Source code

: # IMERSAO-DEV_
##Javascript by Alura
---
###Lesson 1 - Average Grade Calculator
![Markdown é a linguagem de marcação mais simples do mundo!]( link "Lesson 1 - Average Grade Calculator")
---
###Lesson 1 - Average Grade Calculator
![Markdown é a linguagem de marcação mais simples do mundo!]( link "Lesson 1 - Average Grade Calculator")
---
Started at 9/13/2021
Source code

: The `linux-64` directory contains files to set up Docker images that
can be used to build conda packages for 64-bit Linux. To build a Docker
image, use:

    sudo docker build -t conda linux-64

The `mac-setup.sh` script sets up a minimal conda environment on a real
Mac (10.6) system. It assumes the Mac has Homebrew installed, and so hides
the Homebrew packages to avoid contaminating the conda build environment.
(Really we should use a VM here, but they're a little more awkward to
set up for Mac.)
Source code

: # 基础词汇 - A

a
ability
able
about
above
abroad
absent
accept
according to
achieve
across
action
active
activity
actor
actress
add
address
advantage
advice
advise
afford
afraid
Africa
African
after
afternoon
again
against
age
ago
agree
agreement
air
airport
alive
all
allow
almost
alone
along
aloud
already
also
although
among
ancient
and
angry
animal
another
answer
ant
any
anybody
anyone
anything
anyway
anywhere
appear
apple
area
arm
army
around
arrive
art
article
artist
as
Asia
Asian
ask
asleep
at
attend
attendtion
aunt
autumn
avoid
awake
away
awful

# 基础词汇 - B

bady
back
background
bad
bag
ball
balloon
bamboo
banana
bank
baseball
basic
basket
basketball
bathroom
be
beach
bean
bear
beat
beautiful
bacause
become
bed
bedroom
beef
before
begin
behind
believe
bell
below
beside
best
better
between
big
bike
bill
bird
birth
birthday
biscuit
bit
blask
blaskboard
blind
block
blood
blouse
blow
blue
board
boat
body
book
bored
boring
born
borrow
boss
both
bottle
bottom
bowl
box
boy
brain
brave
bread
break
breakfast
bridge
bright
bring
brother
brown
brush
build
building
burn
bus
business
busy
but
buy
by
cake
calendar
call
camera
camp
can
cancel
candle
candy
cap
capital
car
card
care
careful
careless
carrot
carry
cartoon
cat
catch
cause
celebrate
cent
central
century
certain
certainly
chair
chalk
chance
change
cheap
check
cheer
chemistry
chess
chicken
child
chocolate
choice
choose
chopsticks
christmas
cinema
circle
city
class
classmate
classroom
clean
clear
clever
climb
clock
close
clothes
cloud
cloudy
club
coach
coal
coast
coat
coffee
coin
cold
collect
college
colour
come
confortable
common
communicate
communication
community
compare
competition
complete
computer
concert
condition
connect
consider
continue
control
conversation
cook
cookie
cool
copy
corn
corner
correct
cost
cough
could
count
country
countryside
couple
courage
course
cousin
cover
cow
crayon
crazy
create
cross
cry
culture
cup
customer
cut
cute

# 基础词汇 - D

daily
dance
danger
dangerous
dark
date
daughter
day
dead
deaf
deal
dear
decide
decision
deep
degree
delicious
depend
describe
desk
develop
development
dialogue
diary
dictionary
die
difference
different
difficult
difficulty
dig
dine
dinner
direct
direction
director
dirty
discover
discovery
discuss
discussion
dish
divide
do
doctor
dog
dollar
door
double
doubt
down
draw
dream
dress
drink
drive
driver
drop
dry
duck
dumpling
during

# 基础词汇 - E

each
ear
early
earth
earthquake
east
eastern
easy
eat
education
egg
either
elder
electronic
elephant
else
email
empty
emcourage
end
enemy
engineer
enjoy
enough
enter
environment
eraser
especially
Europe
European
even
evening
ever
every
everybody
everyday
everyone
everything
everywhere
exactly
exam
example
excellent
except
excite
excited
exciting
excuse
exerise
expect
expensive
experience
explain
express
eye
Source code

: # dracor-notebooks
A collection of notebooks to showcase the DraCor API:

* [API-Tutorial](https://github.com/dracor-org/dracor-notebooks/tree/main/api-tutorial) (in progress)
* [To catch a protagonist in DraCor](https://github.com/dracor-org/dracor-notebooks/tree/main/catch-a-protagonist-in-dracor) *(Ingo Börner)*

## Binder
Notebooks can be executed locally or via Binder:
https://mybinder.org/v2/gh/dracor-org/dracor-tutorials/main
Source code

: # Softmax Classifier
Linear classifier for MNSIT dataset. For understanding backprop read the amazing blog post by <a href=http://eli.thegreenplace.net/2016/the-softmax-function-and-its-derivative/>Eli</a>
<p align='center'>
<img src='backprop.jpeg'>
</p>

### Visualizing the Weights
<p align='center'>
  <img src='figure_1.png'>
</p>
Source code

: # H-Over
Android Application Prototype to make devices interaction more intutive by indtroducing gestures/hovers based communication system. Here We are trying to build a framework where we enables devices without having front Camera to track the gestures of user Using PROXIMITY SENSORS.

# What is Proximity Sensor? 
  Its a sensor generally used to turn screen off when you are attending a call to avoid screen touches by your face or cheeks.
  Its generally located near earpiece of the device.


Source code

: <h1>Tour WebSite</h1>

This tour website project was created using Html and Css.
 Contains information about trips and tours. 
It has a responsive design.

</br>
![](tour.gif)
----
What this task involves: Write the whole listing out again. Keep every line exactly as it is.

Result of the exercise:
Source code

: # IMERSAO-DEV_
##Javascript by Alura
---
###Lesson 1 - Average Grade Calculator
![Markdown é a linguagem de marcação mais simples do mundo!]( link "Lesson 1 - Average Grade Calculator")
---
###Lesson 1 - Average Grade Calculator
![Markdown é a linguagem de marcação mais simples do mundo!]( link "Lesson 1 - Average Grade Calculator")
---
Started at 9/13/2021
Source code

: The `linux-64` directory contains files to set up Docker images that
can be used to build conda packages for 64-bit Linux. To build a Docker
image, use:

    sudo docker build -t conda linux-64

The `mac-setup.sh` script sets up a minimal conda environment on a real
Mac (10.6) system. It assumes the Mac has Homebrew installed, and so hides
the Homebrew packages to avoid contaminating the conda build environment.
(Really we should use a VM here, but they're a little more awkward to
set up for Mac.)
Source code

: # 基础词汇 - A

a
ability
able
about
above
abroad
absent
accept
according to
achieve
across
action
active
activity
actor
actress
add
address
advantage
advice
advise
afford
afraid
Africa
African
after
afternoon
again
against
age
ago
agree
agreement
air
airport
alive
all
allow
almost
alone
along
aloud
already
also
although
among
ancient
and
angry
animal
another
answer
ant
any
anybody
anyone
anything
anyway
anywhere
appear
apple
area
arm
army
around
arrive
art
article
artist
as
Asia
Asian
ask
asleep
at
attend
attendtion
aunt
autumn
avoid
awake
away
awful

# 基础词汇 - B

bady
back
background
bad
bag
ball
balloon
bamboo
banana
bank
baseball
basic
basket
basketball
bathroom
be
beach
bean
bear
beat
beautiful
bacause
become
bed
bedroom
beef
before
begin
behind
believe
bell
below
beside
best
better
between
big
bike
bill
bird
birth
birthday
biscuit
bit
blask
blaskboard
blind
block
blood
blouse
blow
blue
board
boat
body
book
bored
boring
born
borrow
boss
both
bottle
bottom
bowl
box
boy
brain
brave
bread
break
breakfast
bridge
bright
bring
brother
brown
brush
build
building
burn
bus
business
busy
but
buy
by
cake
calendar
call
camera
camp
can
cancel
candle
candy
cap
capital
car
card
care
careful
careless
carrot
carry
cartoon
cat
catch
cause
celebrate
cent
central
century
certain
certainly
chair
chalk
chance
change
cheap
check
cheer
chemistry
chess
chicken
child
chocolate
choice
choose
chopsticks
christmas
cinema
circle
city
class
classmate
classroom
clean
clear
clever
climb
clock
close
clothes
cloud
cloudy
club
coach
coal
coast
coat
coffee
coin
cold
collect
college
colour
come
confortable
common
communicate
communication
community
compare
competition
complete
computer
concert
condition
connect
consider
continue
control
conversation
cook
cookie
cool
copy
corn
corner
correct
cost
cough
could
count
country
countryside
couple
courage
course
cousin
cover
cow
crayon
crazy
create
cross
cry
culture
cup
customer
cut
cute

# 基础词汇 - D

daily
dance
danger
dangerous
dark
date
daughter
day
dead
deaf
deal
dear
decide
decision
deep
degree
delicious
depend
describe
desk
develop
development
dialogue
diary
dictionary
die
difference
different
difficult
difficulty
dig
dine
dinner
direct
direction
director
dirty
discover
discovery
discuss
discussion
dish
divide
do
doctor
dog
dollar
door
double
doubt
down
draw
dream
dress
drink
drive
driver
drop
dry
duck
dumpling
during

# 基础词汇 - E

each
ear
early
earth
earthquake
east
eastern
easy
eat
education
egg
either
elder
electronic
elephant
else
email
empty
emcourage
end
enemy
engineer
enjoy
enough
enter
environment
eraser
especially
Europe
European
even
evening
ever
every
everybody
everyday
everyone
everything
everywhere
exactly
exam
example
excellent
except
excite
excited
exciting
excuse
exerise
expect
expensive
experience
explain
express
eye
Source code

: # dracor-notebooks
A collection of notebooks to showcase the DraCor API:

* [API-Tutorial](https://github.com/dracor-org/dracor-notebooks/tree/main/api-tutorial) (in progress)
* [To catch a protagonist in DraCor](https://github.com/dracor-org/dracor-notebooks/tree/main/catch-a-protagonist-in-dracor) *(Ingo Börner)*

## Binder
Notebooks can be executed locally or via Binder:
https://mybinder.org/v2/gh/dracor-org/dracor-tutorials/main
Source code

: # Softmax Classifier
Linear classifier for MNSIT dataset. For understanding backprop read the amazing blog post by <a href=http://eli.thegreenplace.net/2016/the-softmax-function-and-its-derivative/>Eli</a>
<p align='center'>
<img src='backprop.jpeg'>
</p>

### Visualizing the Weights
<p align='center'>
  <img src='figure_1.png'>
</p>
Source code

: # H-Over
Android Application Prototype to make devices interaction more intutive by indtroducing gestures/hovers based communication system. Here We are trying to build a framework where we enables devices without having front Camera to track the gestures of user Using PROXIMITY SENSORS.

# What is Proximity Sensor? 
  Its a sensor generally used to turn screen off when you are attending a call to avoid screen touches by your face or cheeks.
  Its generally located near earpiece of the device.


Source code

: <h1>Tour WebSite</h1>

This tour website project was created using Html and Css.
 Contains information about trips and tours. 
It has a responsive design.

</br>
![](tour.gif)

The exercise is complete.